### EXERCISE OBJECTIVE
Apart from the pictures, write out all the records exactly.

Start of GIVEN RECORDS

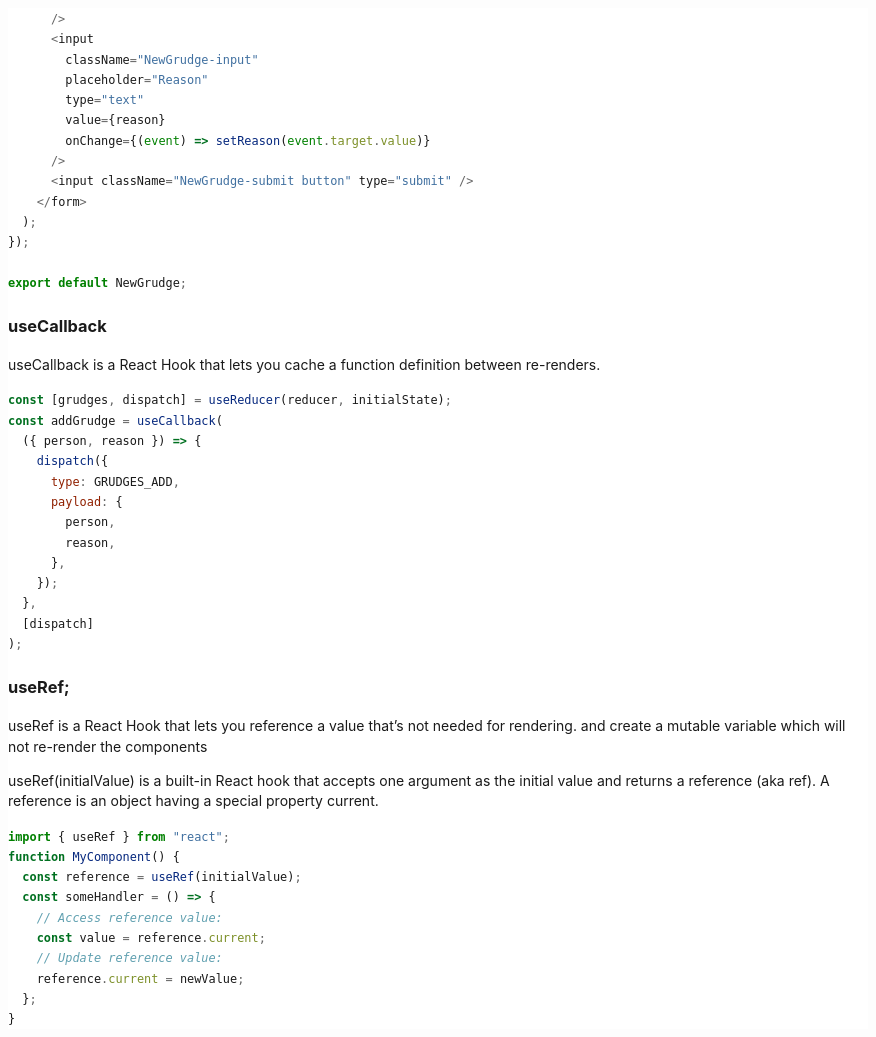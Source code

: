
 ```js
      />
      <input
        className="NewGrudge-input"
        placeholder="Reason"
        type="text"
        value={reason}
        onChange={(event) => setReason(event.target.value)}
      />
      <input className="NewGrudge-submit button" type="submit" />
    </form>
  );
});

export default NewGrudge;
```

### useCallback

useCallback is a React Hook that lets you cache a function definition between re-renders.

```js
const [grudges, dispatch] = useReducer(reducer, initialState);
const addGrudge = useCallback(
  ({ person, reason }) => {
    dispatch({
      type: GRUDGES_ADD,
      payload: {
        person,
        reason,
      },
    });
  },
  [dispatch]
);
```

### useRef;

useRef is a React Hook that lets you reference a value that’s not needed for rendering.
and create a mutable variable which will not re-render the components

useRef(initialValue) is a built-in React hook that accepts one argument as the initial value and returns a reference (aka ref). A reference is an object having a special property current.

```js
import { useRef } from "react";
function MyComponent() {
  const reference = useRef(initialValue);
  const someHandler = () => {
    // Access reference value:
    const value = reference.current;
    // Update reference value:
    reference.current = newValue;
  };
}
```
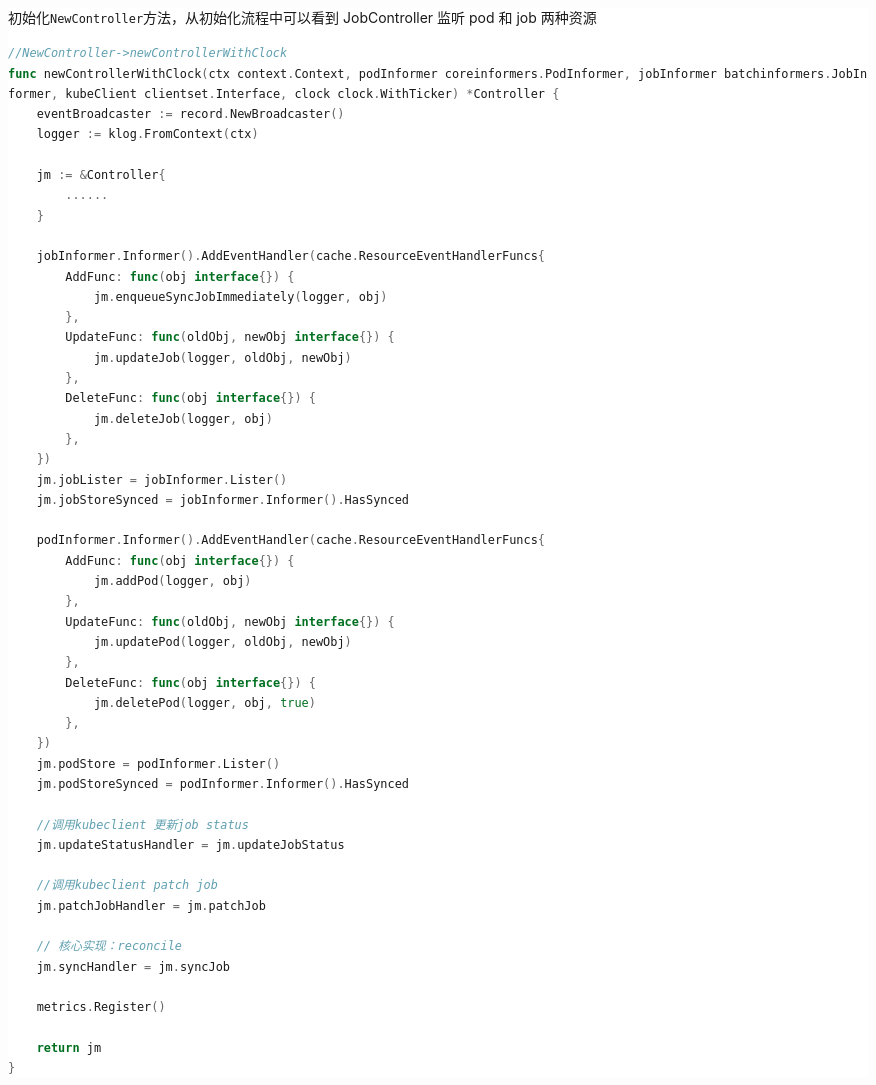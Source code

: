 初始化`NewController`方法，从初始化流程中可以看到 JobController 监听 pod 和 job 两种资源

```GO
//NewController->newControllerWithClock
func newControllerWithClock(ctx context.Context, podInformer coreinformers.PodInformer, jobInformer batchinformers.JobInformer, kubeClient clientset.Interface, clock clock.WithTicker) *Controller {
	eventBroadcaster := record.NewBroadcaster()
	logger := klog.FromContext(ctx)

	jm := &Controller{
		......
	}

	jobInformer.Informer().AddEventHandler(cache.ResourceEventHandlerFuncs{
		AddFunc: func(obj interface{}) {
			jm.enqueueSyncJobImmediately(logger, obj)
		},
		UpdateFunc: func(oldObj, newObj interface{}) {
			jm.updateJob(logger, oldObj, newObj)
		},
		DeleteFunc: func(obj interface{}) {
			jm.deleteJob(logger, obj)
		},
	})
	jm.jobLister = jobInformer.Lister()
	jm.jobStoreSynced = jobInformer.Informer().HasSynced

	podInformer.Informer().AddEventHandler(cache.ResourceEventHandlerFuncs{
		AddFunc: func(obj interface{}) {
			jm.addPod(logger, obj)
		},
		UpdateFunc: func(oldObj, newObj interface{}) {
			jm.updatePod(logger, oldObj, newObj)
		},
		DeleteFunc: func(obj interface{}) {
			jm.deletePod(logger, obj, true)
		},
	})
	jm.podStore = podInformer.Lister()
	jm.podStoreSynced = podInformer.Informer().HasSynced

	//调用kubeclient 更新job status
	jm.updateStatusHandler = jm.updateJobStatus

	//调用kubeclient patch job
	jm.patchJobHandler = jm.patchJob

	// 核心实现：reconcile
	jm.syncHandler = jm.syncJob

	metrics.Register()

	return jm
}
```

End of GIVEN RECORDS

### RESPONSE BELOW
Source code

:
 ```js
      />
      <input
        className="NewGrudge-input"
        placeholder="Reason"
        type="text"
        value={reason}
        onChange={(event) => setReason(event.target.value)}
      />
      <input className="NewGrudge-submit button" type="submit" />
    </form>
  );
});

export default NewGrudge;
```

### useCallback

useCallback is a React Hook that lets you cache a function definition between re-renders.

```js
const [grudges, dispatch] = useReducer(reducer, initialState);
const addGrudge = useCallback(
  ({ person, reason }) => {
    dispatch({
      type: GRUDGES_ADD,
      payload: {
        person,
        reason,
      },
    });
  },
  [dispatch]
);
```

### useRef;

useRef is a React Hook that lets you reference a value that’s not needed for rendering.
and create a mutable variable which will not re-render the components

useRef(initialValue) is a built-in React hook that accepts one argument as the initial value and returns a reference (aka ref). A reference is an object having a special property current.

```js
import { useRef } from "react";
function MyComponent() {
  const reference = useRef(initialValue);
  const someHandler = () => {
    // Access reference value:
    const value = reference.current;
    // Update reference value:
    reference.current = newValue;
  };
}
```
Source code

: 初始化`NewController`方法，从初始化流程中可以看到 JobController 监听 pod 和 job 两种资源

```GO
//NewController->newControllerWithClock
func newControllerWithClock(ctx context.Context, podInformer coreinformers.PodInformer, jobInformer batchinformers.JobInformer, kubeClient clientset.Interface, clock clock.WithTicker) *Controller {
	eventBroadcaster := record.NewBroadcaster()
	logger := klog.FromContext(ctx)

	jm := &Controller{
		......
	}

	jobInformer.Informer().AddEventHandler(cache.ResourceEventHandlerFuncs{
		AddFunc: func(obj interface{}) {
			jm.enqueueSyncJobImmediately(logger, obj)
		},
		UpdateFunc: func(oldObj, newObj interface{}) {
			jm.updateJob(logger, oldObj, newObj)
		},
		DeleteFunc: func(obj interface{}) {
			jm.deleteJob(logger, obj)
		},
	})
	jm.jobLister = jobInformer.Lister()
	jm.jobStoreSynced = jobInformer.Informer().HasSynced

	podInformer.Informer().AddEventHandler(cache.ResourceEventHandlerFuncs{
		AddFunc: func(obj interface{}) {
			jm.addPod(logger, obj)
		},
		UpdateFunc: func(oldObj, newObj interface{}) {
			jm.updatePod(logger, oldObj, newObj)
		},
		DeleteFunc: func(obj interface{}) {
			jm.deletePod(logger, obj, true)
		},
	})
	jm.podStore = podInformer.Lister()
	jm.podStoreSynced = podInformer.Informer().HasSynced

	//调用kubeclient 更新job status
	jm.updateStatusHandler = jm.updateJobStatus

	//调用kubeclient patch job
	jm.patchJobHandler = jm.patchJob

	// 核心实现：reconcile
	jm.syncHandler = jm.syncJob

	metrics.Register()

	return jm
}
```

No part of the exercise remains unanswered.